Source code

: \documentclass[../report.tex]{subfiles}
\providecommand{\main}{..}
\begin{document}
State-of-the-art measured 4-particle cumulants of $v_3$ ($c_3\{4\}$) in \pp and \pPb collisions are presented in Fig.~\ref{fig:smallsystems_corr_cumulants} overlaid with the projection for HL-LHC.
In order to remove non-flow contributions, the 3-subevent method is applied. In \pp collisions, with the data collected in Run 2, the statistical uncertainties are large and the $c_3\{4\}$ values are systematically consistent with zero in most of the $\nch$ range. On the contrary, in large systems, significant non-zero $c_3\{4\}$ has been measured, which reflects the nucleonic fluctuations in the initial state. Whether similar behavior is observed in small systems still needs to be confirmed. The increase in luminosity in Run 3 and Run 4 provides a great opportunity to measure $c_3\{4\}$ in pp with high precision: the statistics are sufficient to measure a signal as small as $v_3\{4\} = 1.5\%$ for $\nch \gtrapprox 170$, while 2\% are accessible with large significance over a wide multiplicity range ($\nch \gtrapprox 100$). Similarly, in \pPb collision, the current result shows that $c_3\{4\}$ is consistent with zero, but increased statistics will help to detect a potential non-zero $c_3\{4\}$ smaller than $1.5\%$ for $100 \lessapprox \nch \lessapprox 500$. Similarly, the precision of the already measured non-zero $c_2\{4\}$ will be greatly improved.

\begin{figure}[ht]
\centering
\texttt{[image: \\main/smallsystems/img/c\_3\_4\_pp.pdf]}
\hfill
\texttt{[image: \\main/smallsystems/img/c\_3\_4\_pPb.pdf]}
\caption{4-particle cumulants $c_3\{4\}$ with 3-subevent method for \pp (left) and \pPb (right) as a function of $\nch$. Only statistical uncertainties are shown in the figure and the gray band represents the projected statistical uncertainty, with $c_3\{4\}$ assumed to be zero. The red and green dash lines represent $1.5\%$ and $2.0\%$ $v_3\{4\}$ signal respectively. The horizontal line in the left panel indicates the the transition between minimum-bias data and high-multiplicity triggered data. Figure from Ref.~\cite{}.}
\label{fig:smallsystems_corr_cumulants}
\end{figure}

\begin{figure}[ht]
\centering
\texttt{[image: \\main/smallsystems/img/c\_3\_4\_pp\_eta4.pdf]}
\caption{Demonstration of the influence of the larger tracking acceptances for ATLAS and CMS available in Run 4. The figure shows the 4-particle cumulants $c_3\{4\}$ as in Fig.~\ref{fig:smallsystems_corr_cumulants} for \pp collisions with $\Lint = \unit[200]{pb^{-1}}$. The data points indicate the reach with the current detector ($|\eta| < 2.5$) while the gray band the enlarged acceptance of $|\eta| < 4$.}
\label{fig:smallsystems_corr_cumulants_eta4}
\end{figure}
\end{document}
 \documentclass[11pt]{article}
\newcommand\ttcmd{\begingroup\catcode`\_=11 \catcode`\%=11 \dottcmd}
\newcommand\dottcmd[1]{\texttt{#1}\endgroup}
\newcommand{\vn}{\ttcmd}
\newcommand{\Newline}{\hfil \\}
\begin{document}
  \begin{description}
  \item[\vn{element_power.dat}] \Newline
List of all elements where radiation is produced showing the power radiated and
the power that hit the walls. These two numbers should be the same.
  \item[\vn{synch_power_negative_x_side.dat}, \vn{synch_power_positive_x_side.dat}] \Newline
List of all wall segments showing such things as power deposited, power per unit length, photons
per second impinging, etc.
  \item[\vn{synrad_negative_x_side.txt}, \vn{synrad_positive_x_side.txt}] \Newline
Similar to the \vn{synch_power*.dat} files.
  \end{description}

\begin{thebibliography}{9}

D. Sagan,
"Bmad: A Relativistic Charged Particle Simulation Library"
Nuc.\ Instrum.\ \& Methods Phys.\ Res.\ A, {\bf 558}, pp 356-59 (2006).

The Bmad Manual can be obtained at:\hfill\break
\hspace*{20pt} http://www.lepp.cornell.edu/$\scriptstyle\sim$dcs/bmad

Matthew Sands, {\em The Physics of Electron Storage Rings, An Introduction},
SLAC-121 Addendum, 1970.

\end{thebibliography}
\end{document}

----------

> [The problem]: A complete, exact transcription of the data above is required.

> [Solution to this problem]:
Source code

: \documentclass[../report.tex]{subfiles}
\providecommand{\main}{..}
\begin{document}
State-of-the-art measured 4-particle cumulants of $v_3$ ($c_3\{4\}$) in \pp and \pPb collisions are presented in Fig.~\ref{fig:smallsystems_corr_cumulants} overlaid with the projection for HL-LHC.
In order to remove non-flow contributions, the 3-subevent method is applied. In \pp collisions, with the data collected in Run 2, the statistical uncertainties are large and the $c_3\{4\}$ values are systematically consistent with zero in most of the $\nch$ range. On the contrary, in large systems, significant non-zero $c_3\{4\}$ has been measured, which reflects the nucleonic fluctuations in the initial state. Whether similar behavior is observed in small systems still needs to be confirmed. The increase in luminosity in Run 3 and Run 4 provides a great opportunity to measure $c_3\{4\}$ in pp with high precision: the statistics are sufficient to measure a signal as small as $v_3\{4\} = 1.5\%$ for $\nch \gtrapprox 170$, while 2\% are accessible with large significance over a wide multiplicity range ($\nch \gtrapprox 100$). Similarly, in \pPb collision, the current result shows that $c_3\{4\}$ is consistent with zero, but increased statistics will help to detect a potential non-zero $c_3\{4\}$ smaller than $1.5\%$ for $100 \lessapprox \nch \lessapprox 500$. Similarly, the precision of the already measured non-zero $c_2\{4\}$ will be greatly improved.

\begin{figure}[ht]
\centering
\texttt{[image: \\main/smallsystems/img/c\_3\_4\_pp.pdf]}
\hfill
\texttt{[image: \\main/smallsystems/img/c\_3\_4\_pPb.pdf]}
\caption{4-particle cumulants $c_3\{4\}$ with 3-subevent method for \pp (left) and \pPb (right) as a function of $\nch$. Only statistical uncertainties are shown in the figure and the gray band represents the projected statistical uncertainty, with $c_3\{4\}$ assumed to be zero. The red and green dash lines represent $1.5\%$ and $2.0\%$ $v_3\{4\}$ signal respectively. The horizontal line in the left panel indicates the the transition between minimum-bias data and high-multiplicity triggered data. Figure from Ref.~\cite{}.}
\label{fig:smallsystems_corr_cumulants}
\end{figure}

\begin{figure}[ht]
\centering
\texttt{[image: \\main/smallsystems/img/c\_3\_4\_pp\_eta4.pdf]}
\caption{Demonstration of the influence of the larger tracking acceptances for ATLAS and CMS available in Run 4. The figure shows the 4-particle cumulants $c_3\{4\}$ as in Fig.~\ref{fig:smallsystems_corr_cumulants} for \pp collisions with $\Lint = \unit[200]{pb^{-1}}$. The data points indicate the reach with the current detector ($|\eta| < 2.5$) while the gray band the enlarged acceptance of $|\eta| < 4$.}
\label{fig:smallsystems_corr_cumulants_eta4}
\end{figure}
\end{document}
 \documentclass[11pt]{article}
\newcommand\ttcmd{\begingroup\catcode`\_=11 \catcode`\%=11 \dottcmd}
\newcommand\dottcmd[1]{\texttt{#1}\endgroup}
\newcommand{\vn}{\ttcmd}
\newcommand{\Newline}{\hfil \\}
\begin{document}
  \begin{description}
  \item[\vn{element_power.dat}] \Newline
List of all elements where radiation is produced showing the power radiated and
the power that hit the walls. These two numbers should be the same.
  \item[\vn{synch_power_negative_x_side.dat}, \vn{synch_power_positive_x_side.dat}] \Newline
List of all wall segments showing such things as power deposited, power per unit length, photons
per second impinging, etc.
  \item[\vn{synrad_negative_x_side.txt}, \vn{synrad_positive_x_side.txt}] \Newline
Similar to the \vn{synch_power*.dat} files.
  \end{description}

\begin{thebibliography}{9}

D. Sagan,
"Bmad: A Relativistic Charged Particle Simulation Library"
Nuc.\ Instrum.\ \& Methods Phys.\ Res.\ A, {\bf 558}, pp 356-59 (2006).

The Bmad Manual can be obtained at:\hfill\break
\hspace*{20pt} http://www.lepp.cornell.edu/$\scriptstyle\sim$dcs/bmad

Matthew Sands, {\em The Physics of Electron Storage Rings, An Introduction},
SLAC-121 Addendum, 1970.

\end{thebibliography}
\end{document}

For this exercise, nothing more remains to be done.